━━ EXTRACTED ENTRIES ━━

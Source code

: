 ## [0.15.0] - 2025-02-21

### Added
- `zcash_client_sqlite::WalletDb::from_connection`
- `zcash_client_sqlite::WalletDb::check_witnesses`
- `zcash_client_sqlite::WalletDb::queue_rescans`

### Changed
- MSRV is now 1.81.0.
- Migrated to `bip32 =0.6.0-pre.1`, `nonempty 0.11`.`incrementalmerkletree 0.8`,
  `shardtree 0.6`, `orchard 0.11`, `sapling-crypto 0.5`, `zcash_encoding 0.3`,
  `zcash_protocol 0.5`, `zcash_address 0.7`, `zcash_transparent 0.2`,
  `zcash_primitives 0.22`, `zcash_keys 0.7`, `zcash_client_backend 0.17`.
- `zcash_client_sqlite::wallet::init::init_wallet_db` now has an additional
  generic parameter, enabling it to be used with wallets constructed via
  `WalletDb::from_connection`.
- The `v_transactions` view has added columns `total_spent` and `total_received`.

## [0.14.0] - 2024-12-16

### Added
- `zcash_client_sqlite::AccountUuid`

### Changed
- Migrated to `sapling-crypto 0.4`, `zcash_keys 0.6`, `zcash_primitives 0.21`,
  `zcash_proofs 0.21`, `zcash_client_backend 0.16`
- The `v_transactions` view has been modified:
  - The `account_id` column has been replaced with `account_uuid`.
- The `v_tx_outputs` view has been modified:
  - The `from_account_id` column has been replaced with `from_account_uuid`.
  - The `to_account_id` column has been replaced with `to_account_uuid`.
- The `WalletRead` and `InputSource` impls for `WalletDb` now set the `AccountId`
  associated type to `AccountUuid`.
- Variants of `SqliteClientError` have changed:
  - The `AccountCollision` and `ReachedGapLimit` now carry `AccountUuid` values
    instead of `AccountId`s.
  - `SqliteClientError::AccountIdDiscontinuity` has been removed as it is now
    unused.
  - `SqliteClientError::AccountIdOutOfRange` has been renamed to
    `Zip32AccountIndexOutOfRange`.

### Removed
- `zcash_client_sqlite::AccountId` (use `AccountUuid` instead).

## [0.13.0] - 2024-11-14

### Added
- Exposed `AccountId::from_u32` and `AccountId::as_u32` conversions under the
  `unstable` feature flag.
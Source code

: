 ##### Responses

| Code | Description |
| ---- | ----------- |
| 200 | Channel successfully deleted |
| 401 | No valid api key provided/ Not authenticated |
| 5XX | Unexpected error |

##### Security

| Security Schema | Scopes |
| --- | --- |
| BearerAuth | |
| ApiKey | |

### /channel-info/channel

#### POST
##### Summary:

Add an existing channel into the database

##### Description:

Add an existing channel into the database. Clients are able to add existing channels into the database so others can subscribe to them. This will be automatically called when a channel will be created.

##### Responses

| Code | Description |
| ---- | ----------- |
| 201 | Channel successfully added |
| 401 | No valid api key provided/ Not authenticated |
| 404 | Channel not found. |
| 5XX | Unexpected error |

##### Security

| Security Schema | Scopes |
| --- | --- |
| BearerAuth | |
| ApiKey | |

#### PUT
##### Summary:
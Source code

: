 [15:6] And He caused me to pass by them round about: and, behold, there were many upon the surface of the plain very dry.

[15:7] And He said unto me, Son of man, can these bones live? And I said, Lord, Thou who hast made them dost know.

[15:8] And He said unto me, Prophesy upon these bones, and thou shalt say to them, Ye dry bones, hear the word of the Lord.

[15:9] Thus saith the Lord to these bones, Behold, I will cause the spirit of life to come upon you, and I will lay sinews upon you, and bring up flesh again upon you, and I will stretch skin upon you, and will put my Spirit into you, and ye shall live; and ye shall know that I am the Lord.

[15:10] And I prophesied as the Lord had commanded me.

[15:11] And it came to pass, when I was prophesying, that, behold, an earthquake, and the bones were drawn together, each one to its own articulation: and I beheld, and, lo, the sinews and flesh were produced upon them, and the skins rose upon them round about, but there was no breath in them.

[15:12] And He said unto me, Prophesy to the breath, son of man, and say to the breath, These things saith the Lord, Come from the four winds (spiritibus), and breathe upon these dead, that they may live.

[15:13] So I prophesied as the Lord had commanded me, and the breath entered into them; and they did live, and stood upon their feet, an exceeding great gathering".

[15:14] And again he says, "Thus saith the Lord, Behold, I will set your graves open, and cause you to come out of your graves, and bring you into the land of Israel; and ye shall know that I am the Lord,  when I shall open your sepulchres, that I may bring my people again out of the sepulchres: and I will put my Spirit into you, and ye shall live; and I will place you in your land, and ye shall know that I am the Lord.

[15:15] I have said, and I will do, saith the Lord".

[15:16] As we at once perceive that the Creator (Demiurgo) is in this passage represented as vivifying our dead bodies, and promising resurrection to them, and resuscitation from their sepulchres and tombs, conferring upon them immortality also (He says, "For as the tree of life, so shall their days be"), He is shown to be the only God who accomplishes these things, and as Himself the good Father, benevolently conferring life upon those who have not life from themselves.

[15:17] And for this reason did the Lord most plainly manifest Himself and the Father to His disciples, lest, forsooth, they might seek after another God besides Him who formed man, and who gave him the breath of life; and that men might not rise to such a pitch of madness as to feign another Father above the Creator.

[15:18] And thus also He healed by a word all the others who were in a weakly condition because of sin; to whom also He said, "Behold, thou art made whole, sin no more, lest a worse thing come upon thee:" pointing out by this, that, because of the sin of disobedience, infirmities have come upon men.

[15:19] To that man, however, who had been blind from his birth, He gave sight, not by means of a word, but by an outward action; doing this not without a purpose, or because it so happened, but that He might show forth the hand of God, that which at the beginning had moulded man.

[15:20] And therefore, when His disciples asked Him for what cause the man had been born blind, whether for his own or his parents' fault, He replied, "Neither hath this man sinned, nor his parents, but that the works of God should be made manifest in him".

━━━

WHAT YOU NEED TO DO: In the entries above, find each line with the word "about" and return it.

SOLUTION:
: [15:6] And He caused me to pass by them round about: and, behold, there were many upon the surface of the plain very dry.
[15:11] And it came to pass, when I was prophesying, that, behold, an earthquake, and the bones were drawn together, each one to its own articulation: and I beheld, and, lo, the sinews and flesh were produced upon them, and the skins rose upon them round about, but there was no breath in them.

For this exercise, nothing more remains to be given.